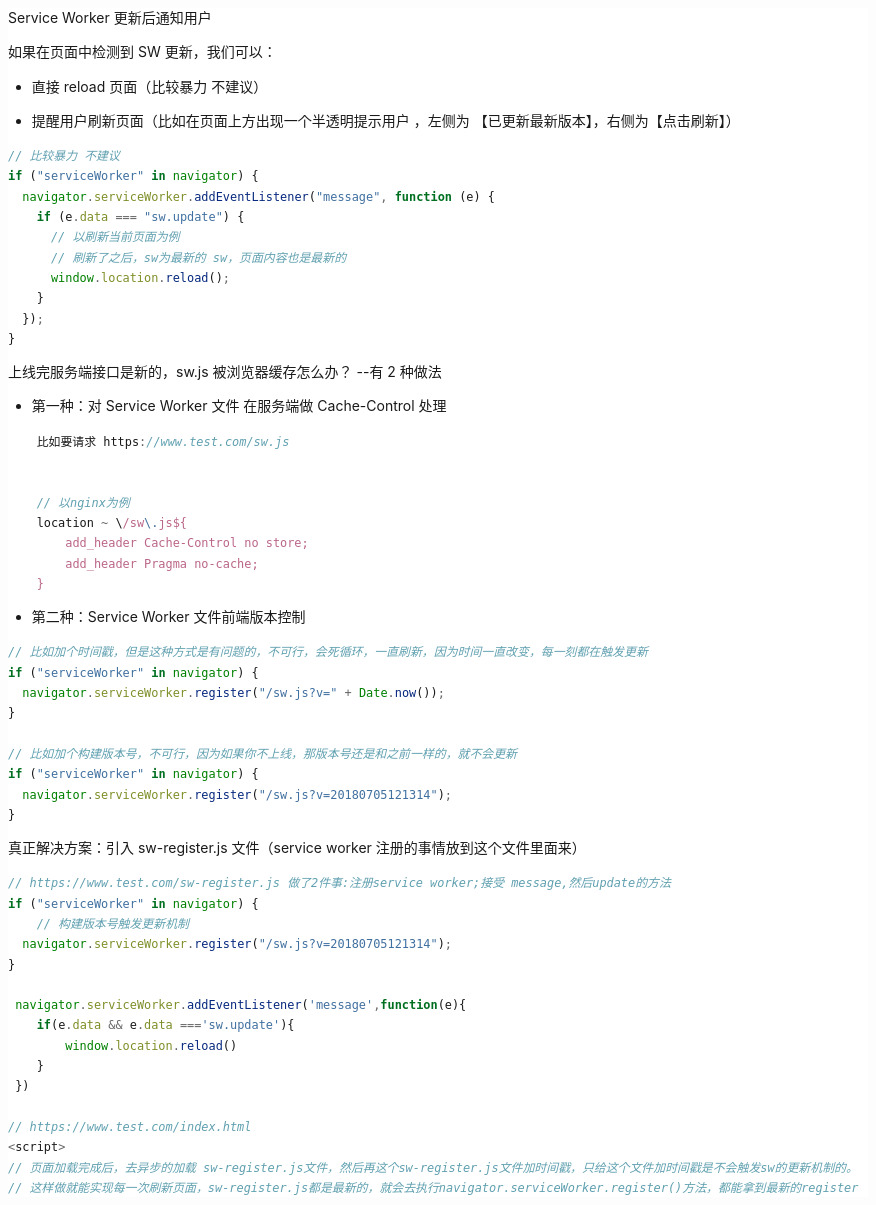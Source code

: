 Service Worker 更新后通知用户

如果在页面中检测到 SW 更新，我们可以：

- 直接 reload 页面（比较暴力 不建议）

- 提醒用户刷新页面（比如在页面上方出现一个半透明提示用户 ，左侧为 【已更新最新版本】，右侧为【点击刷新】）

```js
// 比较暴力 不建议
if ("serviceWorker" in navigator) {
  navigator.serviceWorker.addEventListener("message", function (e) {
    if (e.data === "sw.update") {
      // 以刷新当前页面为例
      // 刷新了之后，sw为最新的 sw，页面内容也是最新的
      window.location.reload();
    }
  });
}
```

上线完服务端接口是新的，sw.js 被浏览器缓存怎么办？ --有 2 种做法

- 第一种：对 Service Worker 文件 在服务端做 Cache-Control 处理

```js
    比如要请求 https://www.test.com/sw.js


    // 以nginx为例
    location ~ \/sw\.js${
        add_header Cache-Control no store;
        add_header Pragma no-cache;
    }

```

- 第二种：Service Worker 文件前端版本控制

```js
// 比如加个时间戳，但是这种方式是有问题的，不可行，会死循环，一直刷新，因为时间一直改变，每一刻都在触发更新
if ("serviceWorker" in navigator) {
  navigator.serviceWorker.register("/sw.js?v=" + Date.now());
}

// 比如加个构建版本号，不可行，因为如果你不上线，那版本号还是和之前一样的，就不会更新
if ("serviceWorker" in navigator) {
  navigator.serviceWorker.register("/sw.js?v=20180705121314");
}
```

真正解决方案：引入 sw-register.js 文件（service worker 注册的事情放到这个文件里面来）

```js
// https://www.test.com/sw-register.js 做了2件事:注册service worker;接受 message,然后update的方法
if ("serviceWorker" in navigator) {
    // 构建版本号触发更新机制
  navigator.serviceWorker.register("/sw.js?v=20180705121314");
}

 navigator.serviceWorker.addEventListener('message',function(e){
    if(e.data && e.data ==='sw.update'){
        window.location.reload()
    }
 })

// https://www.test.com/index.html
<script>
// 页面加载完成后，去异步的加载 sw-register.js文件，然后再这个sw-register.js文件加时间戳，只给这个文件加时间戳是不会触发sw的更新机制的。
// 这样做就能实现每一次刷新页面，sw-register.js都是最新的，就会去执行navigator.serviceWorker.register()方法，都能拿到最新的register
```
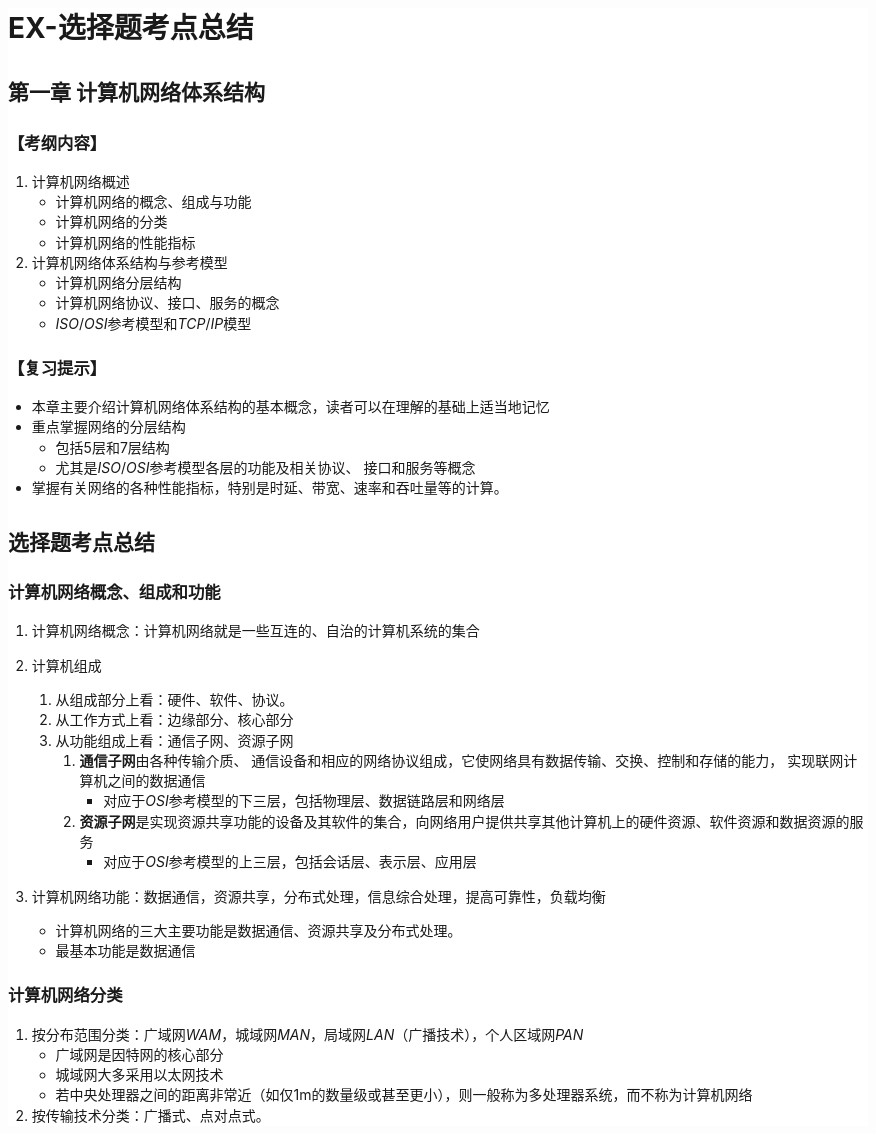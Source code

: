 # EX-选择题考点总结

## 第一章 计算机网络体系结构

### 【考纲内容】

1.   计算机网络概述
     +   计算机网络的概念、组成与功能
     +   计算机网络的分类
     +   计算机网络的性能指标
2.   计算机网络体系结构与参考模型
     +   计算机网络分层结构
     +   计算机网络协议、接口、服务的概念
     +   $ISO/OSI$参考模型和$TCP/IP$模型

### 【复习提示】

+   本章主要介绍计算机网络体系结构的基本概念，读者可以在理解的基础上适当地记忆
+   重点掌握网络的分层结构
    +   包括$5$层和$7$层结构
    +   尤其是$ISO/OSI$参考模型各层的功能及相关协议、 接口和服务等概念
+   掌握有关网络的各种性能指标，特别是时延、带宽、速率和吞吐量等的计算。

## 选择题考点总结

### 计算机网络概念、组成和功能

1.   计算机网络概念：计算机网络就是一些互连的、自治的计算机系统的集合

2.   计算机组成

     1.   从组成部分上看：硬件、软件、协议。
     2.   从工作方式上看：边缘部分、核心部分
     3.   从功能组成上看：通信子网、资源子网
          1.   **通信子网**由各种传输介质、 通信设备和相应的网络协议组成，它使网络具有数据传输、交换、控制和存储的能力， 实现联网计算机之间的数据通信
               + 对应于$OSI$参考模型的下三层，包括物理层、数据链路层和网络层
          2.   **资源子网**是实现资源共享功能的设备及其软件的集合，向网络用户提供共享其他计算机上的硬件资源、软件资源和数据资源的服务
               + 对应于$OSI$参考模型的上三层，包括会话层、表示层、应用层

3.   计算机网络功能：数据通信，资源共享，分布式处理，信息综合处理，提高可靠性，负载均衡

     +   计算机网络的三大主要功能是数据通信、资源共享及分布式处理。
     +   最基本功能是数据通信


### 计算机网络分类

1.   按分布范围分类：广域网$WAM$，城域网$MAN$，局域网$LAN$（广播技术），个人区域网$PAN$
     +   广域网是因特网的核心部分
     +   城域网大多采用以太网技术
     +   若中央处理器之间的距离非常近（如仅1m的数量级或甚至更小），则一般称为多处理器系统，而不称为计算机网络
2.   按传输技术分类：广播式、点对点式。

◆ ◆ ◆

Required work –
Whenever a line in the records contains the word "location", copy that line.

Answer below –
      window.location.reload();
    location ~ \/sw\.js${
        window.location.reload()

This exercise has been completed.